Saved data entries

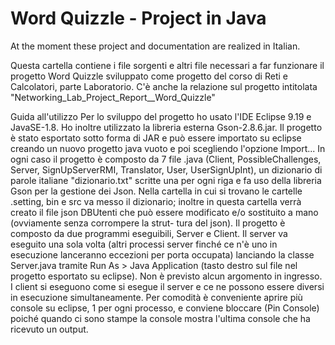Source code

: # Word Quizzle - Project in Java
At the moment these project and documentation are realized in Italian.

Questa cartella contiene i file sorgenti e altri file necessari a far funzionare il progetto Word Quizzle sviluppato come progetto del corso di Reti e Calcolatori, parte Laboratorio.
C'è anche la relazione sul progetto intitolata "Networking_Lab_Project_Report__Word_Quizzle"

Guida all'utilizzo
    Per lo sviluppo del progetto ho usato l'IDE Eclipse 9.19 e JavaSE-1.8. Ho inoltre
    utilizzato la libreria esterna Gson-2.8.6.jar.
    Il progetto è stato esportato sotto forma di JAR e può essere importato su
    eclipse creando un nuovo progetto java vuoto e poi scegliendo l'opzione Import...
    In ogni caso il progetto è composto da 7 file .java (Client, PossibleChallenges,
    Server, SignUpServerRMI, Translator, User, UserSignUpInt), un dizionario di
    parole italiane "dizionario.txt" scritte una per ogni riga e fa uso della libreria
    Gson per la gestione dei Json.
    Nella cartella in cui si trovano le cartelle .setting, bin e src va messo il
    dizionario; inoltre in questa cartella verrà creato il file json DBUtenti che può
    essere modificato e/o sostituito a mano (ovviamente senza corrompere la strut-
    tura del json).
    Il progetto è composto da due programmi eseguibili, Server e Client.
    Il server va eseguito una sola volta (altri processi server finché ce n'è uno in
    esecuzione lanceranno eccezioni per porta occupata) lanciando la classe Server.java
    tramite Run As > Java Application (tasto destro sul file nel progetto esportato
    su eclipse). Non è previsto alcun argomento in ingresso.
    I client si eseguono come si esegue il server e ce ne possono essere diversi in
    esecuzione simultaneamente. Per comodità è conveniente aprire più console su
    eclipse, 1 per ogni processo, e conviene bloccare (Pin Console) poiché quando
    ci sono stampe la console mostra l'ultima console che ha ricevuto un output.
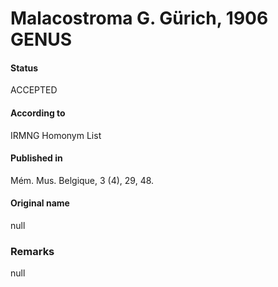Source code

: Malacostroma G. Gürich, 1906 GENUS
=======

#### Status
ACCEPTED

#### According to
IRMNG Homonym List

#### Published in
Mém. Mus. Belgique, 3 (4), 29, 48.

#### Original name
null

### Remarks
null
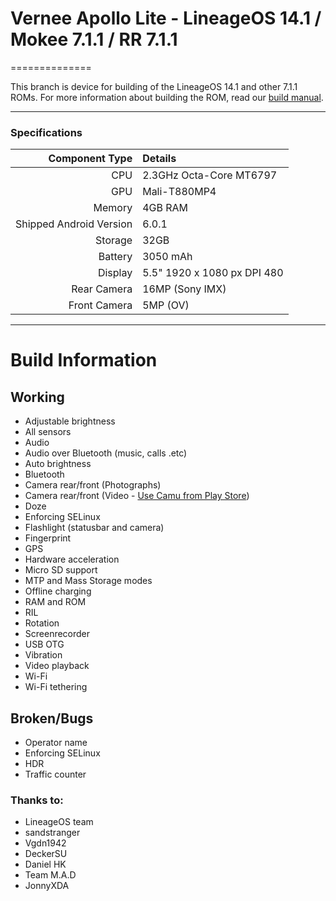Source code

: # Vernee Apollo Lite - LineageOS 14.1 / Mokee 7.1.1 / RR 7.1.1
==============

This branch is device for building of the LineageOS 14.1 and other 7.1.1 ROMs. For more information about building the ROM, read our [build manual](manual).

---

### Specifications

Component Type | Details
-------:|:-------------------------
CPU     | 2.3GHz Octa-Core MT6797
GPU     | Mali-T880MP4
Memory  | 4GB RAM
Shipped Android Version | 6.0.1
Storage | 32GB
Battery | 3050 mAh
Display | 5.5" 1920 x 1080 px DPI 480
Rear Camera | 16MP (Sony IMX)
Front Camera | 5MP (OV)

---

# Build Information

## Working
 * Adjustable brightness
 * All sensors
 * Audio
 * Audio over Bluetooth (music, calls .etc)
 * Auto brightness
 * Bluetooth
 * Camera rear/front (Photographs)
 * Camera rear/front (Video - [Use Camu from Play Store](https://play.google.com/store/apps/details?id=com.sumoing.camu))
 * Doze
 * Enforcing SELinux
 * Flashlight (statusbar and camera)
 * Fingerprint
 * GPS
 * Hardware acceleration
 * Micro SD support
 * MTP and Mass Storage modes
 * Offline charging
 * RAM and ROM
 * RIL
 * Rotation
 * Screenrecorder
 * USB OTG
 * Vibration
 * Video playback
 * Wi-Fi
 * Wi-Fi tethering

## Broken/Bugs
 * Operator name
 * Enforcing SELinux
 * HDR
 * Traffic counter



### Thanks to:
 * LineageOS team
 * sandstranger
 * Vgdn1942
 * DeckerSU
 * Daniel HK
 * Team M.A.D
 * JonnyXDA
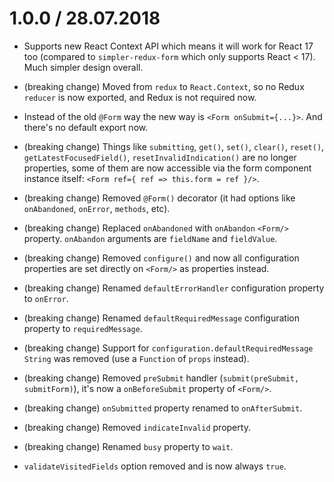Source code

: <!-- pass through `required` property even when the field is not empty: maybe add some `passThroughRequiredWhenNotEmpty` configuration option. -->

1.0.0 / 28.07.2018
===================

* Supports new React Context API which means it will work for React 17 too (compared to `simpler-redux-form` which only supports React < 17). Much simpler design overall.

* (breaking change) Moved from `redux` to `React.Context`, so no Redux `reducer` is now exported, and Redux is not required now.

* Instead of the old `@Form` way the new way is `<Form onSubmit={...}>`. And there's no default export now.

* (breaking change) Things like `submitting`, `get()`, `set()`, `clear()`, `reset()`, `getLatestFocusedField()`, `resetInvalidIndication()` are no longer properties, some of them are now accessible via the form component instance itself: `<Form ref={ ref => this.form = ref }/>`.

* (breaking change) Removed `@Form()` decorator (it had options like `onAbandoned`, `onError`, `methods`, etc).

* (breaking change) Replaced `onAbandoned` with `onAbandon` `<Form/>` property. `onAbandon` arguments are `fieldName` and `fieldValue`.

* (breaking change) Removed `configure()` and now all configuration properties are set directly on `<Form/>` as properties instead.

* (breaking change) Renamed `defaultErrorHandler` configuration property to `onError`.

* (breaking change) Renamed `defaultRequiredMessage` configuration property to `requiredMessage`.

* (breaking change) Support for `configuration.defaultRequiredMessage` `String` was removed (use a `Function` of `props` instead).

* (breaking change) Removed `preSubmit` handler (`submit(preSubmit, submitForm)`), it's now a `onBeforeSubmit` property of `<Form/>`.

* (breaking change) `onSubmitted` property renamed to `onAfterSubmit`.

* (breaking change) Removed `indicateInvalid` property.

* (breaking change) Renamed `busy` property to `wait`.

* `validateVisitedFields` option removed and is now always `true`.
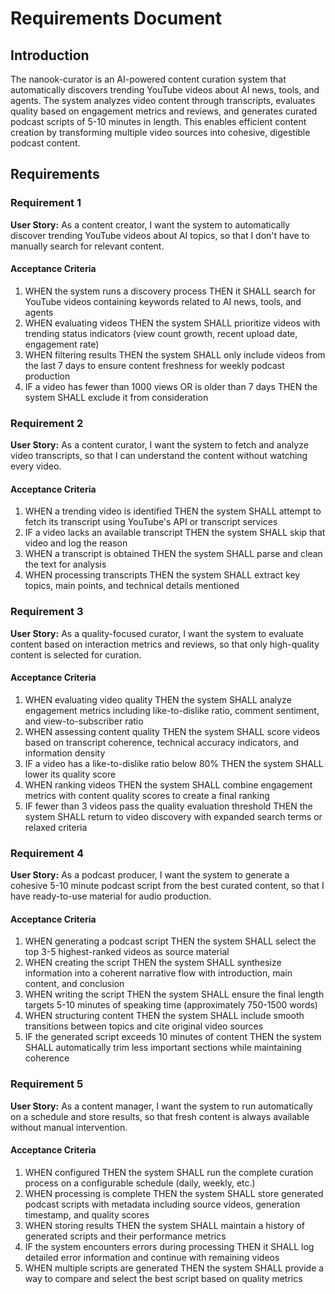 # Requirements Document

## Introduction

The nanook-curator is an AI-powered content curation system that automatically discovers trending YouTube videos about AI news, tools, and agents. The system analyzes video content through transcripts, evaluates quality based on engagement metrics and reviews, and generates curated podcast scripts of 5-10 minutes in length. This enables efficient content creation by transforming multiple video sources into cohesive, digestible podcast content.

## Requirements

### Requirement 1

**User Story:** As a content creator, I want the system to automatically discover trending YouTube videos about AI topics, so that I don't have to manually search for relevant content.

#### Acceptance Criteria

1. WHEN the system runs a discovery process THEN it SHALL search for YouTube videos containing keywords related to AI news, tools, and agents
2. WHEN evaluating videos THEN the system SHALL prioritize videos with trending status indicators (view count growth, recent upload date, engagement rate)
3. WHEN filtering results THEN the system SHALL only include videos from the last 7 days to ensure content freshness for weekly podcast production
4. IF a video has fewer than 1000 views OR is older than 7 days THEN the system SHALL exclude it from consideration

### Requirement 2

**User Story:** As a content curator, I want the system to fetch and analyze video transcripts, so that I can understand the content without watching every video.

#### Acceptance Criteria

1. WHEN a trending video is identified THEN the system SHALL attempt to fetch its transcript using YouTube's API or transcript services
2. IF a video lacks an available transcript THEN the system SHALL skip that video and log the reason
3. WHEN a transcript is obtained THEN the system SHALL parse and clean the text for analysis
4. WHEN processing transcripts THEN the system SHALL extract key topics, main points, and technical details mentioned

### Requirement 3

**User Story:** As a quality-focused curator, I want the system to evaluate content based on interaction metrics and reviews, so that only high-quality content is selected for curation.

#### Acceptance Criteria

1. WHEN evaluating video quality THEN the system SHALL analyze engagement metrics including like-to-dislike ratio, comment sentiment, and view-to-subscriber ratio
2. WHEN assessing content quality THEN the system SHALL score videos based on transcript coherence, technical accuracy indicators, and information density
3. IF a video has a like-to-dislike ratio below 80% THEN the system SHALL lower its quality score
4. WHEN ranking videos THEN the system SHALL combine engagement metrics with content quality scores to create a final ranking
5. IF fewer than 3 videos pass the quality evaluation threshold THEN the system SHALL return to video discovery with expanded search terms or relaxed criteria

### Requirement 4

**User Story:** As a podcast producer, I want the system to generate a cohesive 5-10 minute podcast script from the best curated content, so that I have ready-to-use material for audio production.

#### Acceptance Criteria

1. WHEN generating a podcast script THEN the system SHALL select the top 3-5 highest-ranked videos as source material
2. WHEN creating the script THEN the system SHALL synthesize information into a coherent narrative flow with introduction, main content, and conclusion
3. WHEN writing the script THEN the system SHALL ensure the final length targets 5-10 minutes of speaking time (approximately 750-1500 words)
4. WHEN structuring content THEN the system SHALL include smooth transitions between topics and cite original video sources
5. IF the generated script exceeds 10 minutes of content THEN the system SHALL automatically trim less important sections while maintaining coherence

### Requirement 5

**User Story:** As a content manager, I want the system to run automatically on a schedule and store results, so that fresh content is always available without manual intervention.

#### Acceptance Criteria

1. WHEN configured THEN the system SHALL run the complete curation process on a configurable schedule (daily, weekly, etc.)
2. WHEN processing is complete THEN the system SHALL store generated podcast scripts with metadata including source videos, generation timestamp, and quality scores
3. WHEN storing results THEN the system SHALL maintain a history of generated scripts and their performance metrics
4. IF the system encounters errors during processing THEN it SHALL log detailed error information and continue with remaining videos
5. WHEN multiple scripts are generated THEN the system SHALL provide a way to compare and select the best script based on quality metrics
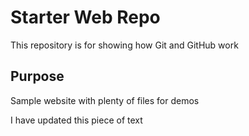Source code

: # Starter Web Repo

This repository is for showing how Git and GitHub work

## Purpose

Sample website with plenty of files for demos

I have updated this piece of text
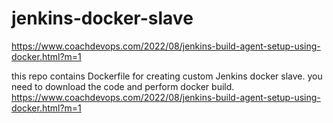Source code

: # jenkins-docker-slave
https://www.coachdevops.com/2022/08/jenkins-build-agent-setup-using-docker.html?m=1

this repo contains Dockerfile for creating custom Jenkins docker slave.
you need to download the code and perform docker build.
https://www.coachdevops.com/2022/08/jenkins-build-agent-setup-using-docker.html?m=1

*Problem description*.
Starting at the first line of the records above, set down each line exactly through the one that holds "eclipse, 1 per". Omit pictures.

*Task solution*.
Source code

: # Word Quizzle - Project in Java
At the moment these project and documentation are realized in Italian.

Questa cartella contiene i file sorgenti e altri file necessari a far funzionare il progetto Word Quizzle sviluppato come progetto del corso di Reti e Calcolatori, parte Laboratorio.
C'è anche la relazione sul progetto intitolata "Networking_Lab_Project_Report__Word_Quizzle"

Guida all'utilizzo
    Per lo sviluppo del progetto ho usato l'IDE Eclipse 9.19 e JavaSE-1.8. Ho inoltre
    utilizzato la libreria esterna Gson-2.8.6.jar.
    Il progetto è stato esportato sotto forma di JAR e può essere importato su
    eclipse creando un nuovo progetto java vuoto e poi scegliendo l'opzione Import...
    In ogni caso il progetto è composto da 7 file .java (Client, PossibleChallenges,
    Server, SignUpServerRMI, Translator, User, UserSignUpInt), un dizionario di
    parole italiane "dizionario.txt" scritte una per ogni riga e fa uso della libreria
    Gson per la gestione dei Json.
    Nella cartella in cui si trovano le cartelle .setting, bin e src va messo il
    dizionario; inoltre in questa cartella verrà creato il file json DBUtenti che può
    essere modificato e/o sostituito a mano (ovviamente senza corrompere la strut-
    tura del json).
    Il progetto è composto da due programmi eseguibili, Server e Client.
    Il server va eseguito una sola volta (altri processi server finché ce n'è uno in
    esecuzione lanceranno eccezioni per porta occupata) lanciando la classe Server.java
    tramite Run As > Java Application (tasto destro sul file nel progetto esportato
    su eclipse). Non è previsto alcun argomento in ingresso.
    I client si eseguono come si esegue il server e ce ne possono essere diversi in
    esecuzione simultaneamente. Per comodità è conveniente aprire più console su
    eclipse, 1 per ogni processo, e conviene bloccare (Pin Console) poiché quando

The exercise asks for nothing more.